Tomorrow, I'm back to my normal routine (I hope). My plan is to get up and workout first thing in the morning. We picked up some groceries tonight and should be back to our normal food routine tomorrow too. Right now, I'm feeling tired but really good about all that we've accomplished over the past 4 days. 'night all!

Monday, April 26, 2004

not missing in action

I'm still here. I really really am!! I wanted to post a couple of different times over the weekend but never had an opportunity to. We've been really busy this weekend (yes, I'm still on a long weekend -- I booked off today and tomorrow). I wish I could say that we went away to somewhere exotic and sunny where folks waited on us hand and foot. Alas, this was not the case.

If I hadn't mentioned it before, I certainly meant to...my hunny's dad (aka the "Little Old Guy") has moved in with us. We've spent the past several weekends getting the house ready for him. Actually, we've been working on it on and off pretty much since we asked him to move in, last November. We had to empty our guest bedroom, throw out tonnes of junk, finish the renos on our bathroom and add some safety equipment to our shower. The stuff on our end is pretty much done and we've spent the past 3 days moving him. On Saturday, my mum helped me pack up his kitchen. As he won't be needing any of his kitchen stuff, we have donated it all to the Knights of Columbus garage sale that happens at my mum's church. We had so much stuff by the time we were done packing that we filled a full quarter of my folks' huge garage with boxes and stuff.

Tonight, we got his furniture into the house. Much of what he had, he has sold but there were a few large items that he's keeping. He a wall unit in his dining room that we've taken (so tomorrow I'll be emptying our current crappy shelves and moving his into place), he has his bedroom furniture (which is huge and heavy and ugly -- hey, it was bought in the 80's and is faux-wood - not even veneer, it's quite gross but he likes it so....). He's got a new bed on order so he's sleeping on our old bed (it'll get chucked when the new one is delivered). Right now, the house looks like a bit of a disaster but I could actually put my hands on anything he's looking for within 5 minutes, if I had to. Aside from the furniture and a few dishes, he basically had 3 boxes of "stuff" and his clothes. He and I are going to sort through it as we unpack though. I threw a lot of stuff out on his end, I'm sure I'll be able to get him into "clean sweep" fever as we put stuff away.

So, basically since Friday, I've been packing or cleaning or packing and cleaning or moving and packing and cleaning. It's been busy and physically, I'm exhausted. Emotionally, I'm a little nervous. We're giving up some of our privacy in exchange for some peace of mind (he's had some health problems over the past couple of years and it was getting to be a big worry for us, thinking about him living alone). I'm sure it'll all work out, right now, it's just a little tense. We're all tired and crabby. I know after a few days, it'll be fine.

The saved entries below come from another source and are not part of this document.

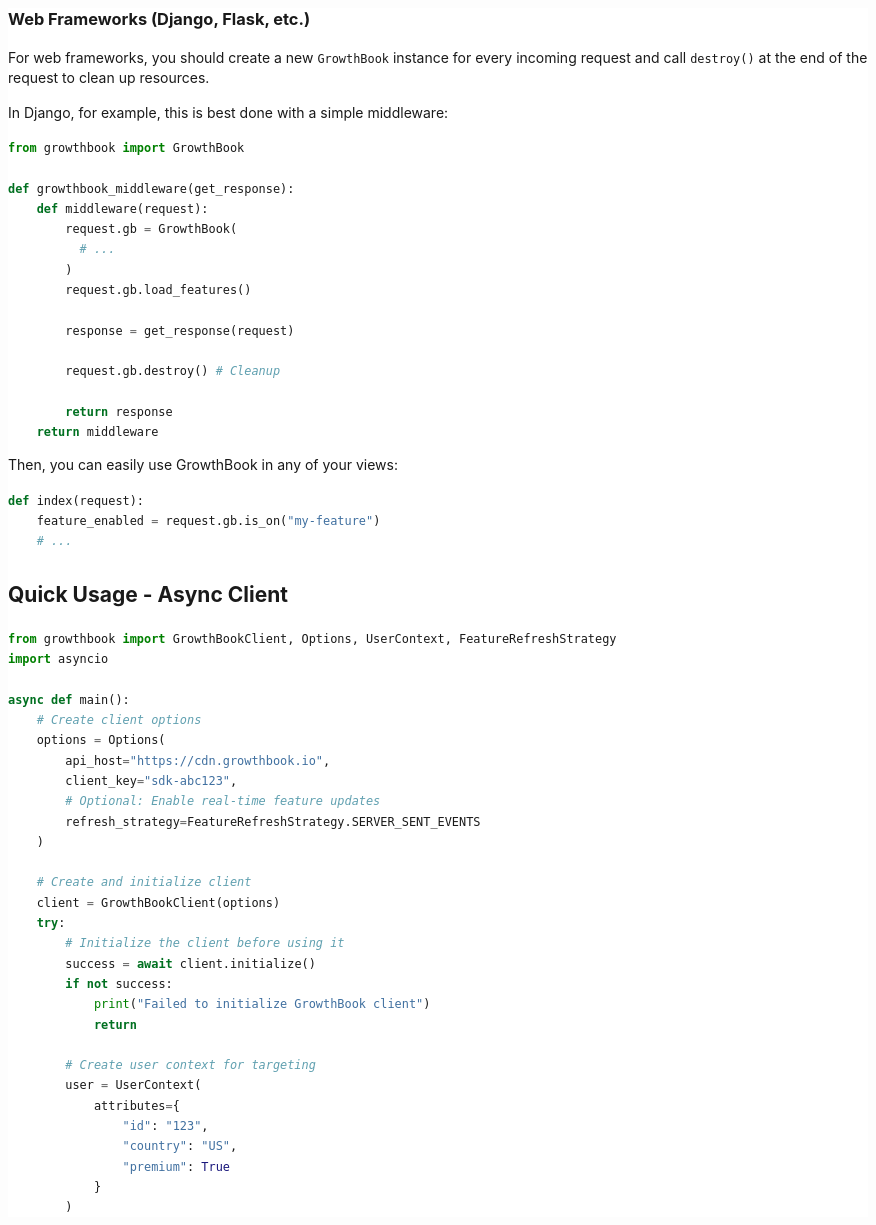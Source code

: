 ### Web Frameworks (Django, Flask, etc.)

For web frameworks, you should create a new `GrowthBook` instance for every incoming request and call `destroy()` at the end of the request to clean up resources.

In Django, for example, this is best done with a simple middleware:

```python
from growthbook import GrowthBook

def growthbook_middleware(get_response):
    def middleware(request):
        request.gb = GrowthBook(
          # ...
        )
        request.gb.load_features()

        response = get_response(request)

        request.gb.destroy() # Cleanup

        return response
    return middleware
```

Then, you can easily use GrowthBook in any of your views:

```python
def index(request):
    feature_enabled = request.gb.is_on("my-feature")
    # ...
```

## Quick Usage - Async Client

```python
from growthbook import GrowthBookClient, Options, UserContext, FeatureRefreshStrategy
import asyncio

async def main():
    # Create client options
    options = Options(
        api_host="https://cdn.growthbook.io",
        client_key="sdk-abc123",
        # Optional: Enable real-time feature updates
        refresh_strategy=FeatureRefreshStrategy.SERVER_SENT_EVENTS
    )

    # Create and initialize client
    client = GrowthBookClient(options)
    try:
        # Initialize the client before using it
        success = await client.initialize()
        if not success:
            print("Failed to initialize GrowthBook client")
            return

        # Create user context for targeting
        user = UserContext(
            attributes={
                "id": "123",
                "country": "US",
                "premium": True
            }
        )

```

My eating has not been stellar but I'm getting LOTS of exercise. I had a good weigh-in on Saturday, I was down a pound and felt quite good about that. I'll be really happy once the house is settled again and we get into a proper routine again. In the meantime, I'm just happy to not be gaining weight and to be feeling good about myself.

Thursday, April 22, 2004

ugh

I just realized that today is Thursday. I can't remember where yesterday went or why I didn't post. It's been that kind of week, the kind of week I just hate.

Tonight, TOM is totally kicking my ass. I was just thinking this afternoon that this month had not been bad at all in terms of cramps (I ordinarily get horrible cramps). Tonight, after dinner, I started to feel totally shitty. I mean, I've been really exhausted all week and today I was moving kind of slow but tonight, blammo, I started feeling yucky in a big big way. One of the nice things about feeling not great is that I haven't had much appetite...so my eating has been great the past couple of days. I've also exercised every morning this week so far. I know that this morning, the workout helped me feel better, definitely. Right now, sleep and aleve are the only things that I think will make me feel better. 'night 'night!

Tuesday, April 20, 2004

time flies

I'm thinking of little house flies...I'm seeing them wearing watches...they're buzzing around me and making me nuts.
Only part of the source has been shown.